Using the records below, quote only the span that opens with the line containing "children of mine’" and closes with the line containing "poss num temp", exactly and inclusively.

┌────────

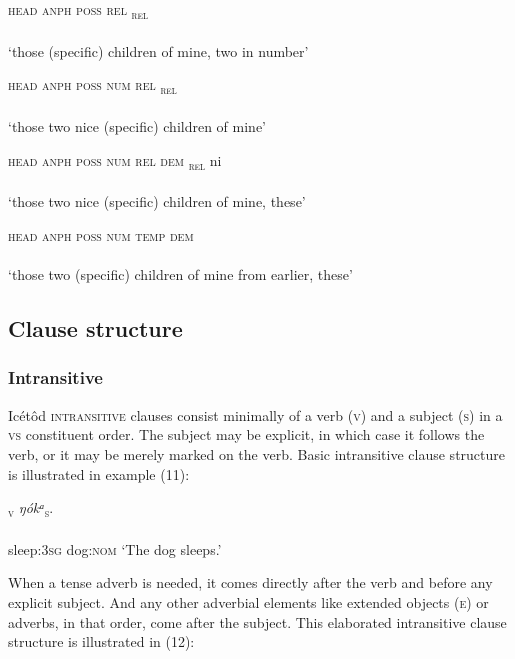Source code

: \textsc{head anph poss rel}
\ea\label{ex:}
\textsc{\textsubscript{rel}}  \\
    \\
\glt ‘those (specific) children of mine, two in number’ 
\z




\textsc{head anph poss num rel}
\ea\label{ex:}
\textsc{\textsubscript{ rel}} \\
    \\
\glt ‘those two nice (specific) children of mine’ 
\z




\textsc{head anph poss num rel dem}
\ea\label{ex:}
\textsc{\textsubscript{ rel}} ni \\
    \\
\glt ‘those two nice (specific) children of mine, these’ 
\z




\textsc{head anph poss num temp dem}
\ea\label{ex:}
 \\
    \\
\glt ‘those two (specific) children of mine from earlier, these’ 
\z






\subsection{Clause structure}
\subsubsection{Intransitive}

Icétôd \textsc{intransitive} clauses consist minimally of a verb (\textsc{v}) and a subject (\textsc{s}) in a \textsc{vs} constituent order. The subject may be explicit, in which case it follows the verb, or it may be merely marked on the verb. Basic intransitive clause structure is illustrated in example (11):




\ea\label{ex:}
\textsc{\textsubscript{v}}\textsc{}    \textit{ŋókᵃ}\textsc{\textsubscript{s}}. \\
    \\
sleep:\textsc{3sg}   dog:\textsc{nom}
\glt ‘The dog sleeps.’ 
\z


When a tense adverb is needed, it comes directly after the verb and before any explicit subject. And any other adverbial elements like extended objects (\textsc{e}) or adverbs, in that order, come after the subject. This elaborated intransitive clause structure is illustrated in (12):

└────────
┌────────

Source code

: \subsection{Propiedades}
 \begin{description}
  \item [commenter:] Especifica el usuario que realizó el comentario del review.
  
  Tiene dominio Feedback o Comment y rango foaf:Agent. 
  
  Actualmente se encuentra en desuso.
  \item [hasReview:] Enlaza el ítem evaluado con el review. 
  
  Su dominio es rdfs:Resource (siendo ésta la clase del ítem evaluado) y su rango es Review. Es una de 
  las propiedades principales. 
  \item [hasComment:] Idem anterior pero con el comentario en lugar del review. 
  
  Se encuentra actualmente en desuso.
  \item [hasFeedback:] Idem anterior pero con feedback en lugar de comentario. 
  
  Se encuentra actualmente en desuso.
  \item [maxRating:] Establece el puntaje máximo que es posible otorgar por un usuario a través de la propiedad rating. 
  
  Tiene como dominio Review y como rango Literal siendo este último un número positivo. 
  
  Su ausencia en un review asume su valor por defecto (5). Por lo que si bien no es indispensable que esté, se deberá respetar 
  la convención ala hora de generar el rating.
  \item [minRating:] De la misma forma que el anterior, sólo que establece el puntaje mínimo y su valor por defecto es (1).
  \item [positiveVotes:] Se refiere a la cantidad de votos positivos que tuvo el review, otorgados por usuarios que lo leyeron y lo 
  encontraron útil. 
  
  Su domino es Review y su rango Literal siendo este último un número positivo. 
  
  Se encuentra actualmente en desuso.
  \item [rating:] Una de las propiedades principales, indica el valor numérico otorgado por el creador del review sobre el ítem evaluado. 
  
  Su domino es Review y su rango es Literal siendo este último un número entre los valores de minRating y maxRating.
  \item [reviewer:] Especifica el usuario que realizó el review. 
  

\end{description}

└────────
┌────────

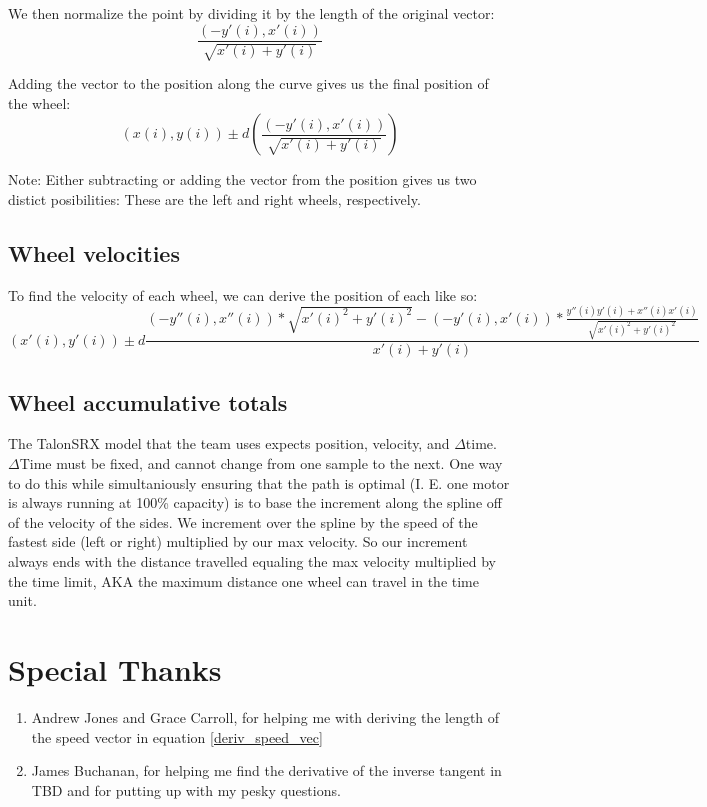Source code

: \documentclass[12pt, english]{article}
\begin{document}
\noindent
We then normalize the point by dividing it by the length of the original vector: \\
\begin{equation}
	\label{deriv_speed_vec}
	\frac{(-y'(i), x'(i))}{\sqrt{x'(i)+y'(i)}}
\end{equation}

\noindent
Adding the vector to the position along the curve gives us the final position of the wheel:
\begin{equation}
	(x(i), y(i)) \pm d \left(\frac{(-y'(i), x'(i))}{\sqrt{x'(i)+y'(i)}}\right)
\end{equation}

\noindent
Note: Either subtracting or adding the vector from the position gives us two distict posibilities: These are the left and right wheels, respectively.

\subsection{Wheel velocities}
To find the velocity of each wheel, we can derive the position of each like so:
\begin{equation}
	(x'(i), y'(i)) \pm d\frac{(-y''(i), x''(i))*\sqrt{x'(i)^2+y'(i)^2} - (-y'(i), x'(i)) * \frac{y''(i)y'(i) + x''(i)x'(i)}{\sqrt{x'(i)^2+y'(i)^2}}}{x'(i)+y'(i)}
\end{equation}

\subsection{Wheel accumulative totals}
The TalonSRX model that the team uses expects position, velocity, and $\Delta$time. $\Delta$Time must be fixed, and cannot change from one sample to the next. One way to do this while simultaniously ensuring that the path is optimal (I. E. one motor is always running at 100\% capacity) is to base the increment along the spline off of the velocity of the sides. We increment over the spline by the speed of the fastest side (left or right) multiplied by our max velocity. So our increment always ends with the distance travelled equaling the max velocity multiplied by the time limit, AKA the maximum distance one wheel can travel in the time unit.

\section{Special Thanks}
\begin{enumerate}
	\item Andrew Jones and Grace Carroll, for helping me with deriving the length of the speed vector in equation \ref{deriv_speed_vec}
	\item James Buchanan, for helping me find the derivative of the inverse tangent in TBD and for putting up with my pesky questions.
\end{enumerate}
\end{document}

└────────

> SOLUTION FOR THIS PROBLEM
\glt ‘those two nice (specific) children of mine’ 
\z




\textsc{head anph poss num rel dem}
\ea\label{ex:}
\textsc{\textsubscript{ rel}} ni \\
    \\
\glt ‘those two nice (specific) children of mine, these’ 
\z




\textsc{head anph poss num temp dem}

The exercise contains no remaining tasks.